**Available records**
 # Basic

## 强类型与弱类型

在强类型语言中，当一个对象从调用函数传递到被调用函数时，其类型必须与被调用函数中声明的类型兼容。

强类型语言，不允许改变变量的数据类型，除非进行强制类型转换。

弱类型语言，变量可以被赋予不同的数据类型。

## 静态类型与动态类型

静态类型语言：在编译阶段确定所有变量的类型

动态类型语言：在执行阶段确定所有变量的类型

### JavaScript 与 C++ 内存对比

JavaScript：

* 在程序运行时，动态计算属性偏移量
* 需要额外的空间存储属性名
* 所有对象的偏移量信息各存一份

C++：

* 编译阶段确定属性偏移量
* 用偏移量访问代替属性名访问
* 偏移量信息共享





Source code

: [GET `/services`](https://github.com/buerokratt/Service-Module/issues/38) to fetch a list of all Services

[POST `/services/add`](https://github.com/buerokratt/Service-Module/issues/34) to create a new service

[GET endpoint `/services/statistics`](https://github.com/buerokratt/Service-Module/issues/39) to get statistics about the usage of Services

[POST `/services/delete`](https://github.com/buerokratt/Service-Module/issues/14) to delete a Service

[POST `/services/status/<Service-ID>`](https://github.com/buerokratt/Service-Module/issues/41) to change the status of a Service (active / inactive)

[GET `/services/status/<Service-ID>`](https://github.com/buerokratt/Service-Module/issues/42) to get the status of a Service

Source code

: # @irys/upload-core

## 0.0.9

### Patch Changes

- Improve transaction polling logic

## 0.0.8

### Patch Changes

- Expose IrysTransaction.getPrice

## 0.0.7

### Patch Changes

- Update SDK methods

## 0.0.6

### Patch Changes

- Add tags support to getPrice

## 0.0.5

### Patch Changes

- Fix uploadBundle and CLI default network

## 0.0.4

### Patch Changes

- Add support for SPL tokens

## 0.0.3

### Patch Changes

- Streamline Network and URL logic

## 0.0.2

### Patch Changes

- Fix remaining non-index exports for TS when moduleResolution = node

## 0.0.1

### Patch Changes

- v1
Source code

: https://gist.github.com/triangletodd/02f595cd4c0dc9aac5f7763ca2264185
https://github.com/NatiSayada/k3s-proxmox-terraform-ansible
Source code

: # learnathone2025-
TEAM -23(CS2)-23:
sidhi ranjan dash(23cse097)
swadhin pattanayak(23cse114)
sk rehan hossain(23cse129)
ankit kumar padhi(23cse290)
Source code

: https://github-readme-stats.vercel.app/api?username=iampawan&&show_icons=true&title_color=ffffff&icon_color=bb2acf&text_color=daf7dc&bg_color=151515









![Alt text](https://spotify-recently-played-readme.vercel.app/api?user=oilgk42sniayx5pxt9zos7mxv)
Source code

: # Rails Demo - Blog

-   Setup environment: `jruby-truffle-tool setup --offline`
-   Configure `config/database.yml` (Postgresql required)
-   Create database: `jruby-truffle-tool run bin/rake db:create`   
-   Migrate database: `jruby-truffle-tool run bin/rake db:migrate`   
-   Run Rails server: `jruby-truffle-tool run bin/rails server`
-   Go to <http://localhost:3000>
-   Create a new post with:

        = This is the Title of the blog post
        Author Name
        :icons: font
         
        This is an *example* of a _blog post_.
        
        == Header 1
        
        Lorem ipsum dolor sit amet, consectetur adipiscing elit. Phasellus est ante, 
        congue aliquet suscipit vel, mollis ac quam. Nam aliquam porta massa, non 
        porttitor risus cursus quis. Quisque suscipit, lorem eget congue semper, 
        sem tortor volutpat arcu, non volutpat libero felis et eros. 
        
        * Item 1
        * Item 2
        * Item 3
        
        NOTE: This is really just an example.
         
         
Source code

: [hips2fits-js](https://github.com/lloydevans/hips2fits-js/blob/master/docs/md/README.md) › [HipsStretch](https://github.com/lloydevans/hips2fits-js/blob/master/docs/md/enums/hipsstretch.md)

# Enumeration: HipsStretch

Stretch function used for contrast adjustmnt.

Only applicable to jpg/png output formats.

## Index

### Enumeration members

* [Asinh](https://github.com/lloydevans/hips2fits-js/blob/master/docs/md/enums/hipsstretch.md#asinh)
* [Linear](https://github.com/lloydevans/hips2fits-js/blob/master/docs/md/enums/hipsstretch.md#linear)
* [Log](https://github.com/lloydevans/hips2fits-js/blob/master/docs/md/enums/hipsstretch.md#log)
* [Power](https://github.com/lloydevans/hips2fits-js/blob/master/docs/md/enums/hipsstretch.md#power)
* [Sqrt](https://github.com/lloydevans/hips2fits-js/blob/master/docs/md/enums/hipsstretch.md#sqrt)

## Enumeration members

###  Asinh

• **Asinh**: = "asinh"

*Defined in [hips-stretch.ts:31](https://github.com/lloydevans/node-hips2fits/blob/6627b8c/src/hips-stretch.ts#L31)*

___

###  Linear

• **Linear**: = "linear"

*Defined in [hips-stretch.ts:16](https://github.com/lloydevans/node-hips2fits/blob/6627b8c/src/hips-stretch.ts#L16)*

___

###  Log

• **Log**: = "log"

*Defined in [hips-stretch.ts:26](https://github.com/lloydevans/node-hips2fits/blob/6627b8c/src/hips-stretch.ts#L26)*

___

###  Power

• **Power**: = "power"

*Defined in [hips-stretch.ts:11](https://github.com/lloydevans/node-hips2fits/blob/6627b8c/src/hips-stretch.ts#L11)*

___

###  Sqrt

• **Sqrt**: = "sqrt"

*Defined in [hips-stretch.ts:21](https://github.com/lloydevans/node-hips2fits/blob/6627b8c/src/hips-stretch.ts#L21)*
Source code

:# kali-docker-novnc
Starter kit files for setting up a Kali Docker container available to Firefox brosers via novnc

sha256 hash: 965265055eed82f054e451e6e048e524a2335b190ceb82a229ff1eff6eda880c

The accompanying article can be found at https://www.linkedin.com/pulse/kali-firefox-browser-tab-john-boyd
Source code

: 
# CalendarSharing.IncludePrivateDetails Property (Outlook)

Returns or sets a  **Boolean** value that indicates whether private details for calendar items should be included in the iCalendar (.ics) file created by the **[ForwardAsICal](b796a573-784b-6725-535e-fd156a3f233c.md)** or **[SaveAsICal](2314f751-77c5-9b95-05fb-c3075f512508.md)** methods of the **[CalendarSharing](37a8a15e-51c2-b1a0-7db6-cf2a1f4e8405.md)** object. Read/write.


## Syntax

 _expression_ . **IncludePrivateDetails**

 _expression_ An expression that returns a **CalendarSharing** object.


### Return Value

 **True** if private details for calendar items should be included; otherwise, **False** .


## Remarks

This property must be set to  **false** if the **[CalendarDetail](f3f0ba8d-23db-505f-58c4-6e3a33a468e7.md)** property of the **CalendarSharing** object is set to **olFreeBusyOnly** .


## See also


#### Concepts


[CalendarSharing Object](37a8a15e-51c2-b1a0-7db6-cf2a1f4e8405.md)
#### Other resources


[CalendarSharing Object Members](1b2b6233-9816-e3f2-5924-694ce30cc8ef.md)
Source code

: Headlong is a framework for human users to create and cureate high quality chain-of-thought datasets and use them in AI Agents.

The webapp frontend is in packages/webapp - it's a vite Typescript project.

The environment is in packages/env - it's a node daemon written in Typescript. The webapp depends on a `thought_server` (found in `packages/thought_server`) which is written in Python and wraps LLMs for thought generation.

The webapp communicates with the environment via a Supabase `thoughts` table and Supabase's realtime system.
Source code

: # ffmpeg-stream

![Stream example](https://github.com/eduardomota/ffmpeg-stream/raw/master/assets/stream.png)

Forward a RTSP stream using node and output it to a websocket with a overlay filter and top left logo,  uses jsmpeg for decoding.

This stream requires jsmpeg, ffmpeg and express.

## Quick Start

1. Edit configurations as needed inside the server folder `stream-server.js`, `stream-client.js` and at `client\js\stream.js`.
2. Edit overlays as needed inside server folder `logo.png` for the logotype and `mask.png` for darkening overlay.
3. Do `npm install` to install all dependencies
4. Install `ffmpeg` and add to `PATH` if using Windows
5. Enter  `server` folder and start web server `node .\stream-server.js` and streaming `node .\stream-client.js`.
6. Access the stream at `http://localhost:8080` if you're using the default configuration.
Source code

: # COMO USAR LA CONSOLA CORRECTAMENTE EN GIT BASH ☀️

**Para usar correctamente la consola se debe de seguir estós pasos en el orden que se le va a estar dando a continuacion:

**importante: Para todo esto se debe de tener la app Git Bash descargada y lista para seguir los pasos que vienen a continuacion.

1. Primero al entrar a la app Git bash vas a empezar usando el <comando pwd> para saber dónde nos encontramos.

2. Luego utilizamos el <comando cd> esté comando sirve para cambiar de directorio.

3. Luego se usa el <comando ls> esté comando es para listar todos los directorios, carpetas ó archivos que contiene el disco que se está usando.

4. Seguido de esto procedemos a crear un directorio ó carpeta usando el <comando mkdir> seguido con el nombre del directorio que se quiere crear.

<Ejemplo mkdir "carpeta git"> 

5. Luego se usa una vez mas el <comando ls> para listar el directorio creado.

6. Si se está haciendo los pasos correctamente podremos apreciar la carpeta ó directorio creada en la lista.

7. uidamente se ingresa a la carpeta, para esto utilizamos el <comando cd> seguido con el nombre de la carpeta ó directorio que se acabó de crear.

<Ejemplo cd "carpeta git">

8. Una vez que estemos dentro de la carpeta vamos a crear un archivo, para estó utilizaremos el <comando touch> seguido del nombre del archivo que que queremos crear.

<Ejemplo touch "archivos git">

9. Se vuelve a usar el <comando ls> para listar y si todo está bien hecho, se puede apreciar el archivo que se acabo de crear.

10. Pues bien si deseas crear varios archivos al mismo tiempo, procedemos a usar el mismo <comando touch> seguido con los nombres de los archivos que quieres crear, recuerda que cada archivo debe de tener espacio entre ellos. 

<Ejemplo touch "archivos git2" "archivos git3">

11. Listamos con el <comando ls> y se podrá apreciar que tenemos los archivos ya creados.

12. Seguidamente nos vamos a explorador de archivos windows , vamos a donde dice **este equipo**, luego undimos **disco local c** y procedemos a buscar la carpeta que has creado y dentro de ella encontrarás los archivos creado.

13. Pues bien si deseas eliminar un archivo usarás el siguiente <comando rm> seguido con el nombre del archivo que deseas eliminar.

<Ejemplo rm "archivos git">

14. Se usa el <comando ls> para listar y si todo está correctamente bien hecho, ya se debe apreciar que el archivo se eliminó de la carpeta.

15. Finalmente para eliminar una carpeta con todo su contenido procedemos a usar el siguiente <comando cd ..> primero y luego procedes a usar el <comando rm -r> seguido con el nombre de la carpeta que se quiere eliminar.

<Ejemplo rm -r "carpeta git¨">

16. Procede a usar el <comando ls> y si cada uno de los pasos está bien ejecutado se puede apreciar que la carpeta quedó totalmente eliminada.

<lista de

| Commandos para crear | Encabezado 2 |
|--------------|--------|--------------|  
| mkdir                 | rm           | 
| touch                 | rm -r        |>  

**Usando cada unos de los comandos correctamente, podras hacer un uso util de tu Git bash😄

**To do**
Every line containing the word "listar" should be copied from the material.

**Answer space**
3. Luego se usa el <comando ls> esté comando es para listar todos los directorios, carpetas ó archivos que contiene el disco que se está usando.
5. Luego se usa una vez mas el <comando ls> para listar el directorio creado.
9. Se vuelve a usar el <comando ls> para listar y si todo está bien hecho, se puede apreciar el archivo que se acabo de crear.
14. Se usa el <comando ls> para listar y si todo está correctamente bien hecho, ya se debe apreciar que el archivo se eliminó de la carpeta.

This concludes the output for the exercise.